The expected answer comprises all lines from the entries that contain the string "either".

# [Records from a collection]
++++++++
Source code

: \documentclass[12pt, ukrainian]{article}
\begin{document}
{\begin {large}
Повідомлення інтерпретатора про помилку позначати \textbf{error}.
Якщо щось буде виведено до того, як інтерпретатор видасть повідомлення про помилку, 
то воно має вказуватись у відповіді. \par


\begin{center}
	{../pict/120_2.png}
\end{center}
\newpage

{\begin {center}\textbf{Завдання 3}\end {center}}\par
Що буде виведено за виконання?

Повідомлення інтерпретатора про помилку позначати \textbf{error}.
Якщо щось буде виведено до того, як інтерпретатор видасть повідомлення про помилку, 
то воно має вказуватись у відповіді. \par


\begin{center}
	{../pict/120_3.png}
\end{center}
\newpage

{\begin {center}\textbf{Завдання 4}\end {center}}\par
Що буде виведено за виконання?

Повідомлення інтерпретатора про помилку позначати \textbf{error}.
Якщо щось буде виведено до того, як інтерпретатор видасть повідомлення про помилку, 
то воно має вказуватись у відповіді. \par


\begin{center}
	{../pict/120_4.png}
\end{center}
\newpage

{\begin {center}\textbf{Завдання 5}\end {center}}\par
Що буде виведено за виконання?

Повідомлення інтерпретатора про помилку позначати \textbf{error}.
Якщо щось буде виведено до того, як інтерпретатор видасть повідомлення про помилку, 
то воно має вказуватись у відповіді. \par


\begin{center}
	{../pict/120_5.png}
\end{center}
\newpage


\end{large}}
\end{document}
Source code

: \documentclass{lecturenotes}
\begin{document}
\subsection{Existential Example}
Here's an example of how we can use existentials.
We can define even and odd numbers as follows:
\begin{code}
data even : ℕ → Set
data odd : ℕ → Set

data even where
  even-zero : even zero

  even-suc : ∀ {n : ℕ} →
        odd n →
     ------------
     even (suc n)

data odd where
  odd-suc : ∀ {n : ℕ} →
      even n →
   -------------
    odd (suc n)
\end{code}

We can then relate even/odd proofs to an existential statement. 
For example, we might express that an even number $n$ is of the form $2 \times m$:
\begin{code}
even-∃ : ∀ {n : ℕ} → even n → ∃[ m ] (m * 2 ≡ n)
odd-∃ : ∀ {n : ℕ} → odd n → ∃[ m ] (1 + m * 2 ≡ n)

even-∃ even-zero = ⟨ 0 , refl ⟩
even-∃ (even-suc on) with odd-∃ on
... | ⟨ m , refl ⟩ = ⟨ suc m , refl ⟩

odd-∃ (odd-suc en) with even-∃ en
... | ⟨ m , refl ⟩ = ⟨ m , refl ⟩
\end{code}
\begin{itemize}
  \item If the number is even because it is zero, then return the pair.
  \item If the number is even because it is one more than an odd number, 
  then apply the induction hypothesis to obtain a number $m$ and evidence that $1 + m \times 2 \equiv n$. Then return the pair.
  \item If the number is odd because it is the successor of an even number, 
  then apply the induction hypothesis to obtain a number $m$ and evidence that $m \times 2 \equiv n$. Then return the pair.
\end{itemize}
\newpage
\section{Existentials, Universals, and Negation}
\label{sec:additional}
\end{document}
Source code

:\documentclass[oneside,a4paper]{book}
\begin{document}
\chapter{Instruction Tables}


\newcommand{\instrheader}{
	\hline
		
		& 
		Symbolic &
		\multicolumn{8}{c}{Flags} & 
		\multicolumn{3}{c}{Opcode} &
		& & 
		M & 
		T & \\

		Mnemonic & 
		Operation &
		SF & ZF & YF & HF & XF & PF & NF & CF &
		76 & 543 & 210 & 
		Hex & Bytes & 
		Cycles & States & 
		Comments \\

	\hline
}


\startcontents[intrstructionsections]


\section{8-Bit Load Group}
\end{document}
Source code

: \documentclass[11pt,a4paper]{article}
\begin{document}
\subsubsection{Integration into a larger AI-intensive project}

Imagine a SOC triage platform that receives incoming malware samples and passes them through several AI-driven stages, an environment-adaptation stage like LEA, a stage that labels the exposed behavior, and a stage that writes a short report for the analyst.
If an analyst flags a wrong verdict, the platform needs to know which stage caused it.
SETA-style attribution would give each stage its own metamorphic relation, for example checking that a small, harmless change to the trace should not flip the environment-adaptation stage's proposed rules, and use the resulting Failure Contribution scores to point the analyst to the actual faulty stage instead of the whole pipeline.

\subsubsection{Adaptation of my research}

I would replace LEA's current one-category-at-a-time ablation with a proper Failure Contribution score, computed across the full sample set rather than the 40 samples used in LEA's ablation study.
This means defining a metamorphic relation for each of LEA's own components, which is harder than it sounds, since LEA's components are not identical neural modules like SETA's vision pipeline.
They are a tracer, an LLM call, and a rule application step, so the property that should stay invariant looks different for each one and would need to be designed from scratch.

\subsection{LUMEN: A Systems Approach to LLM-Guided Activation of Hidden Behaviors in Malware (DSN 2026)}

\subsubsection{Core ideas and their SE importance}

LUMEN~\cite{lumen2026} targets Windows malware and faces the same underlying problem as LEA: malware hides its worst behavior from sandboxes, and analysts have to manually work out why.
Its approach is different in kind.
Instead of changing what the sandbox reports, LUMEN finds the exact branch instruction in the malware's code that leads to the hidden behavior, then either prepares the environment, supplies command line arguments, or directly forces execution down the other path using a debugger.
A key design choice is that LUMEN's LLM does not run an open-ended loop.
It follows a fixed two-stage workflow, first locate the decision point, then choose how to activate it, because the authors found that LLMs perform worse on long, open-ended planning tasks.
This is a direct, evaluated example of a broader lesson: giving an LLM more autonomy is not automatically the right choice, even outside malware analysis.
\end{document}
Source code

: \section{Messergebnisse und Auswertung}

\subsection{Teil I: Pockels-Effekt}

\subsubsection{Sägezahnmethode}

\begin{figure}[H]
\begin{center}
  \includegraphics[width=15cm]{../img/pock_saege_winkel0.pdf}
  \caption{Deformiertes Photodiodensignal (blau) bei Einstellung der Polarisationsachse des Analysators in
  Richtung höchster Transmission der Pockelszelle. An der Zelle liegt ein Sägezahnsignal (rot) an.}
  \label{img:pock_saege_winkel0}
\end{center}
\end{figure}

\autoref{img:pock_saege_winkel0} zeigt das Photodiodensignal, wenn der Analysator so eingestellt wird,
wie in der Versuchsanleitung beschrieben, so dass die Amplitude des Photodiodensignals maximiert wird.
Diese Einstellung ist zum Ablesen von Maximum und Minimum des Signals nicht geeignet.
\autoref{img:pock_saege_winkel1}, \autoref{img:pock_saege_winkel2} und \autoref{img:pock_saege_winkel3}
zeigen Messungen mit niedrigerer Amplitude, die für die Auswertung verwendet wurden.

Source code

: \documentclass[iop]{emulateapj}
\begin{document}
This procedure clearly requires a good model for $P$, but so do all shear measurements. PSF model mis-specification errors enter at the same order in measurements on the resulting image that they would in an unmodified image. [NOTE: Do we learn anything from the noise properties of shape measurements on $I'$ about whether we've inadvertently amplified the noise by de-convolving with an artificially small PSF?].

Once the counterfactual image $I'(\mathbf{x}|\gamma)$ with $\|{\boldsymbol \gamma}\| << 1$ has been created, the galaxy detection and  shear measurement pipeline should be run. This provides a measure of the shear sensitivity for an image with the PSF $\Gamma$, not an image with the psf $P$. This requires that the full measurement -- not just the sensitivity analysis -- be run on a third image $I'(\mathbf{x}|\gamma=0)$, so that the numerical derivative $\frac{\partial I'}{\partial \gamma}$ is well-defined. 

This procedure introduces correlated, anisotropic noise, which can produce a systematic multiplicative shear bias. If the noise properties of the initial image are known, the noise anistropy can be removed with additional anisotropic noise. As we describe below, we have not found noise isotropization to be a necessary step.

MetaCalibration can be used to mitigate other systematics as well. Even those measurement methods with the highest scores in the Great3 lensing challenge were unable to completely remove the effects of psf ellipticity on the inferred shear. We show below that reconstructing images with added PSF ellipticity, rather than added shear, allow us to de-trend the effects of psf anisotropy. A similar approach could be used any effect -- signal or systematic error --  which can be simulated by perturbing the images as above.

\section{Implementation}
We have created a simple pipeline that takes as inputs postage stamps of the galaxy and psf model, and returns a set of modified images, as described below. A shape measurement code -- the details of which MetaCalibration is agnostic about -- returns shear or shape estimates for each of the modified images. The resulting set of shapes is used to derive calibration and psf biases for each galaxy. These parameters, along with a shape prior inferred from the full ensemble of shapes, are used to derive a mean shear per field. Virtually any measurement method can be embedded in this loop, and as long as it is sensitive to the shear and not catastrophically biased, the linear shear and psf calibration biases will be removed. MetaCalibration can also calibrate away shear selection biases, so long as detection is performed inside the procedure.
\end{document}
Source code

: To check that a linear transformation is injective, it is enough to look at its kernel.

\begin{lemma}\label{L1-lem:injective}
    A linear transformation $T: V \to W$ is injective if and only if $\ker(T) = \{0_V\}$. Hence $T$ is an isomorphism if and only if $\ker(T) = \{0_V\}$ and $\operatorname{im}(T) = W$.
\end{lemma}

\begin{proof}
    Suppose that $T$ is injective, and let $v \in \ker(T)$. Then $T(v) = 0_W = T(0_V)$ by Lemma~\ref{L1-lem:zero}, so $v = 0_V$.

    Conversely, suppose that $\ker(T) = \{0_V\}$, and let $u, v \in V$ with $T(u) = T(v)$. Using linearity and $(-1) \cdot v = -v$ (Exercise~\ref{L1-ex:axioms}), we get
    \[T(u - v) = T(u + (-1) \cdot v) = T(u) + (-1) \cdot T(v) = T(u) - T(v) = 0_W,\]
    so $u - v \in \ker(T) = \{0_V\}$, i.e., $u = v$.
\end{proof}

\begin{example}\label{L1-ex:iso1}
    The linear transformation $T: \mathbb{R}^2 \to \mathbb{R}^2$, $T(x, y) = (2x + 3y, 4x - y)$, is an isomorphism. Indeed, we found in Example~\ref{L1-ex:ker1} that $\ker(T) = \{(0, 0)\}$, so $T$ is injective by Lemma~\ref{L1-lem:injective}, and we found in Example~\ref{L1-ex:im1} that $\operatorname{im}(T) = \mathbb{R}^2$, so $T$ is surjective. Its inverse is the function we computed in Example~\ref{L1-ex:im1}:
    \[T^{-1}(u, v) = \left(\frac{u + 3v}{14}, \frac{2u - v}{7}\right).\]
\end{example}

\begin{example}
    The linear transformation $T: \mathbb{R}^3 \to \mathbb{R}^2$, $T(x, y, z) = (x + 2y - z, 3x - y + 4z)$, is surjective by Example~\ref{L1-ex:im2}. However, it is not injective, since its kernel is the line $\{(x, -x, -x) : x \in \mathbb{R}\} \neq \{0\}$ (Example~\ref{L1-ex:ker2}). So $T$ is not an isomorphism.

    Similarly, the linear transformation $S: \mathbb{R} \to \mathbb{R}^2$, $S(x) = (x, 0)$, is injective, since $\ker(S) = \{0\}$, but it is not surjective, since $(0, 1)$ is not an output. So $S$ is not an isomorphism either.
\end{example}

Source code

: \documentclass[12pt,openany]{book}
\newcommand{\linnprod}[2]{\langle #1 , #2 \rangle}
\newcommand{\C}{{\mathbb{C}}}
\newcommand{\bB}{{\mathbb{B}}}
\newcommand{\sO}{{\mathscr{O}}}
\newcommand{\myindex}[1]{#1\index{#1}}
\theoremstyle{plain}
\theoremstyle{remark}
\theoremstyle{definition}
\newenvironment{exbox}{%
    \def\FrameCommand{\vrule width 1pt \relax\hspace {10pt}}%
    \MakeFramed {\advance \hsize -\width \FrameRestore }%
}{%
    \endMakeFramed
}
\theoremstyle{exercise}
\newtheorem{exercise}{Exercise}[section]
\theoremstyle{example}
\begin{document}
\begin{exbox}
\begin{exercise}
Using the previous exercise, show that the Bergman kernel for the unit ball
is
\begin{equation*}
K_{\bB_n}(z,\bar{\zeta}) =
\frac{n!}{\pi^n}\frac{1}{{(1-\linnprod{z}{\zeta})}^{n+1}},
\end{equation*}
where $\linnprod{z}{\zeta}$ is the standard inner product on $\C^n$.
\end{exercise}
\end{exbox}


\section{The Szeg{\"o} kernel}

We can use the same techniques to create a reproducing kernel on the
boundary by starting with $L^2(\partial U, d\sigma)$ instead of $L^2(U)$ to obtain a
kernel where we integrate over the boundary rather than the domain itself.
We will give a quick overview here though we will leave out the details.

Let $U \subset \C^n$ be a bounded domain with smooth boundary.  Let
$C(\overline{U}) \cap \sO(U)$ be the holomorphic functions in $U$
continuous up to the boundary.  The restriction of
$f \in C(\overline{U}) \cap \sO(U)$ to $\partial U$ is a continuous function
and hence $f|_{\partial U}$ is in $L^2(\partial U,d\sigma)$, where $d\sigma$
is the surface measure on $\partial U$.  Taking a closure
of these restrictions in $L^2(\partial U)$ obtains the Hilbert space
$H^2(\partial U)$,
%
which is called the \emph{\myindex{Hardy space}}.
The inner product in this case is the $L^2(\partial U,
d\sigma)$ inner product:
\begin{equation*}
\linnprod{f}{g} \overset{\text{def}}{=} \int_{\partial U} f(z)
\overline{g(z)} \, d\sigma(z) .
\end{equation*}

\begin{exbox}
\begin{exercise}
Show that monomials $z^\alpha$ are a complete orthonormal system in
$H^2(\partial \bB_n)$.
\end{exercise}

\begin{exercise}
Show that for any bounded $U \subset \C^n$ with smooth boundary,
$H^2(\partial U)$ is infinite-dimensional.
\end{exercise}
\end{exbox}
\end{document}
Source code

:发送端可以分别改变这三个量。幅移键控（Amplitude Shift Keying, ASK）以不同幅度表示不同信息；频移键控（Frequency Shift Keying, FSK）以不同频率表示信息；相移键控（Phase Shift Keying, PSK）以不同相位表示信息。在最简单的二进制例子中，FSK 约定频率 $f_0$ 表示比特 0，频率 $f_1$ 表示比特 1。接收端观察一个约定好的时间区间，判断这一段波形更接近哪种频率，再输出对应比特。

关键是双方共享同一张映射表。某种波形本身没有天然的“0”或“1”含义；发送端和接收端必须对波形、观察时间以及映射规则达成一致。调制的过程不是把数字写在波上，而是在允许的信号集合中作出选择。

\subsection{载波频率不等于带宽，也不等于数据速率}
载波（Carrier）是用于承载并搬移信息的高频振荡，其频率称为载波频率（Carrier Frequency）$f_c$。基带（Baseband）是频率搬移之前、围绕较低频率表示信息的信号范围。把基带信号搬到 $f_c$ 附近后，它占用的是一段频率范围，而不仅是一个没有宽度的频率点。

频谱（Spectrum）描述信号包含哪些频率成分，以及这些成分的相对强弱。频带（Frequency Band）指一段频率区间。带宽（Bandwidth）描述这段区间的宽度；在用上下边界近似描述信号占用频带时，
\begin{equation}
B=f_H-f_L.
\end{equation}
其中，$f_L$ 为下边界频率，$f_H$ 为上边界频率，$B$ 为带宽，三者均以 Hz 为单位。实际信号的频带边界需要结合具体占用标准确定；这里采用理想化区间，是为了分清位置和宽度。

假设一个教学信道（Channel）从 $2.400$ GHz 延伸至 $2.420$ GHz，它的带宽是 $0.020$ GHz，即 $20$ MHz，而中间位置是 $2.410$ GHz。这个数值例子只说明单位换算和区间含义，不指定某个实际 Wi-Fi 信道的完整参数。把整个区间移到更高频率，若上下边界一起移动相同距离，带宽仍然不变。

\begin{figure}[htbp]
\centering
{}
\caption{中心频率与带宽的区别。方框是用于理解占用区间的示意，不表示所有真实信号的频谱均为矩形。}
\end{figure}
++++++++
# [THE COMPLETED TASK]
Instead of changing what the sandbox reports, LUMEN finds the exact branch instruction in the malware's code that leads to the hidden behavior, then either prepares the environment, supplies command line arguments, or directly forces execution down the other path using a debugger.
    Similarly, the linear transformation $S: \mathbb{R} \to \mathbb{R}^2$, $S(x) = (x, 0)$, is injective, since $\ker(S) = \{0\}$, but it is not surjective, since $(0, 1)$ is not an output. So $S$ is not an isomorphism either.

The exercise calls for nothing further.